# Saved entries:
------------------------------------------------------------------------
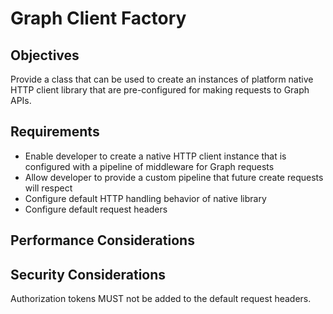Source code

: # Graph Client Factory

## Objectives

Provide a class that can be used to create an instances of platform native HTTP client library that are pre-configured for making requests to Graph APIs.

## Requirements

- Enable developer to create a native HTTP client instance that is configured with a pipeline of middleware for Graph requests
- Allow developer to provide a custom pipeline that future create requests will respect
- Configure default HTTP handling behavior of native library
- Configure default request headers

## Performance Considerations

## Security Considerations

Authorization tokens MUST not be added to the default request headers.
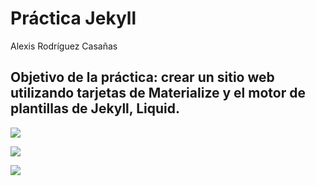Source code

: # Práctica Jekyll
Alexis Rodríguez Casañas

## Objetivo de la práctica: crear un sitio web utilizando tarjetas de Materialize y el motor de plantillas de Jekyll, Liquid.

![](https://i.ibb.co/1TKgxJZ/image.png)

![](https://i.ibb.co/BPHJFZt/image.png)

![](https://i.ibb.co/1MZTJqw/image.png)
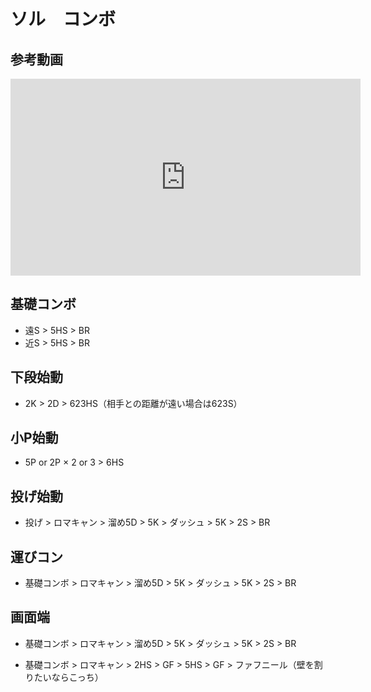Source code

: # ソル　コンボ

## 参考動画

<iframe width="560" height="315" src="https://www.youtube.com/embed/60od8NJ8Jrs?start=2639" title="YouTube video player" frameborder="0" allow="accelerometer; autoplay; clipboard-write; encrypted-media; gyroscope; picture-in-picture" allowfullscreen></iframe>

## 基礎コンボ

- 遠S > 5HS > BR
- 近S > 5HS > BR

## 下段始動

- 2K > 2D > 623HS（相手との距離が遠い場合は623S）

## 小P始動

- 5P or 2P × 2 or 3 > 6HS

## 投げ始動

- 投げ > ロマキャン > 溜め5D > 5K > ダッシュ > 5K > 2S > BR

## 運びコン

- 基礎コンボ > ロマキャン > 溜め5D > 5K > ダッシュ > 5K > 2S > BR

## 画面端

- 基礎コンボ > ロマキャン > 溜め5D > 5K > ダッシュ > 5K > 2S > BR

- 基礎コンボ > ロマキャン > 2HS > GF > 5HS > GF > ファフニール（壁を割りたいならこっち）

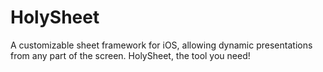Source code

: # HolySheet
A customizable sheet framework for iOS, allowing dynamic presentations from any part of the screen. HolySheet, the tool you need!

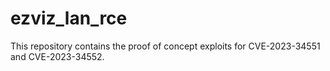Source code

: # ezviz_lan_rce

This repository contains the proof of concept exploits for CVE-2023-34551 and CVE-2023-34552.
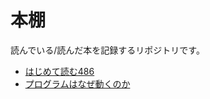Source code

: # 本棚

読んでいる/読んだ本を記録するリポジトリです。

- [はじめて読む486](ReadForTheFirstTime486/ReadForTheFirstTime486.md)
- [プログラムはなぜ動くのか](WhyDoesTheProgramWork/WhyDoesTheProgramWork.md)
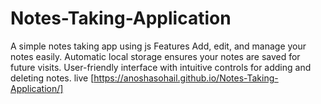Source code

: # Notes-Taking-Application
A simple notes taking app using js
Features
Add, edit, and manage your notes easily.
Automatic local storage ensures your notes are saved for future visits.
User-friendly interface with intuitive controls for adding and deleting notes.
live [https://anoshasohail.github.io/Notes-Taking-Application/]
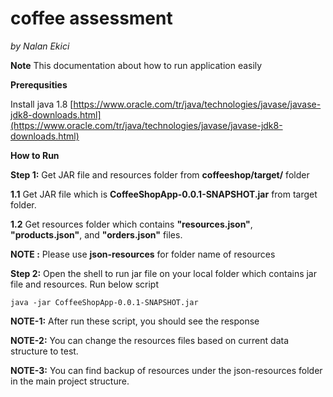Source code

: # coffee assessment

*by Nalan Ekici*

**Note** This documentation about how to run application easily

**Prerequsities**

Install java 1.8 [https://www.oracle.com/tr/java/technologies/javase/javase-jdk8-downloads.html](https://www.oracle.com/tr/java/technologies/javase/javase-jdk8-downloads.html)

**How to Run**

**Step 1:** Get JAR file and resources folder from **coffeeshop/target/** folder

**1.1** Get JAR file which is **CoffeeShopApp-0.0.1-SNAPSHOT.jar** from target folder.

**1.2** Get resources folder which contains **"resources.json"**, **"products.json"**, and **"orders.json"** files.

**NOTE :** Please use **json-resources** for folder name of resources

**Step 2:** Open the shell to run jar file on your local folder which contains jar file and resources. Run below script

	java -jar CoffeeShopApp-0.0.1-SNAPSHOT.jar
	
**NOTE-1:** After run these script, you should see the response

**NOTE-2:** You can change the resources files based on current data structure to test.

**NOTE-3:** You can find backup of resources under the json-resources folder in the main project structure.
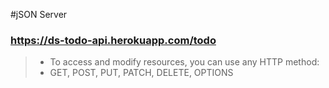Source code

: #jSON Server 
### https://ds-todo-api.herokuapp.com/todo
>- To access and modify resources, you can use any HTTP method:
>- GET, POST, PUT, PATCH, DELETE, OPTIONS


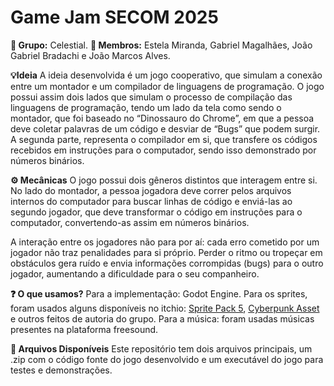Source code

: # Game Jam SECOM 2025
**🍓 Grupo:** Celestial. **👥 Membros:** Estela Miranda, Gabriel Magalhães, João Gabriel Bradachi e João Marcos Alves.

**💡Ideia**
A ideia desenvolvida é um jogo cooperativo, que simulam a conexão entre um montador e um compilador de linguagens de programação. O jogo possui assim dois lados que simulam o processo de compilação das linguagens de programação, tendo um lado da tela como sendo o montador, que foi baseado no “Dinossauro do Chrome”, em que a pessoa deve coletar palavras de um código e desviar de “Bugs” que podem surgir. A segunda parte, representa o compilador em si, que transfere os códigos recebidos em instruções para o computador, sendo isso demonstrado por números binários.

**⚙️ Mecânicas**
O jogo possui dois gêneros distintos que interagem entre si. No lado do montador, a pessoa jogadora deve correr pelos arquivos internos do computador para buscar linhas de código e enviá-las ao segundo jogador, que deve transformar o código em instruções para o computador, convertendo-as assim em números binários.

A interação entre os jogadores não para por aí: cada erro cometido por um jogador não traz penalidades para si próprio. Perder o ritmo ou tropeçar em obstáculos gera ruído e envia informações corrompidas (bugs) para o outro jogador, aumentando a dificuldade para o seu companheiro.

**❓ O que usamos?**
Para a implementação: Godot Engine.
Para os sprites, foram usados alguns disponíveis no itchio: [Sprite Pack 5](https://grafxkid.itch.io/sprite-pack-5), [Cyberpunk Asset](https://craftpix.net/sets/cyberpunk-platformer-asset-pixel-art/?utm_campaign=Website&utm_source=itch.io&utm_medium=cyberpunk-platformer-asset-pixel-art) e outros feitos de autoria do grupo.
Para a música: foram usadas músicas presentes na plataforma freesound.

**📁 Arquivos Disponíveis**
Este repositório tem dois arquivos principais, um .zip com o código fonte do jogo desenvolvido e um executável do jogo para testes e demonstrações.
------------------------------------------------------------------------
# ABOUT THIS TASK:
Filter the records, keeping only lines that contain "headers", and show those lines.

# EXPECTED ANSWER:
- Configure default request headers
Authorization tokens MUST not be added to the default request headers.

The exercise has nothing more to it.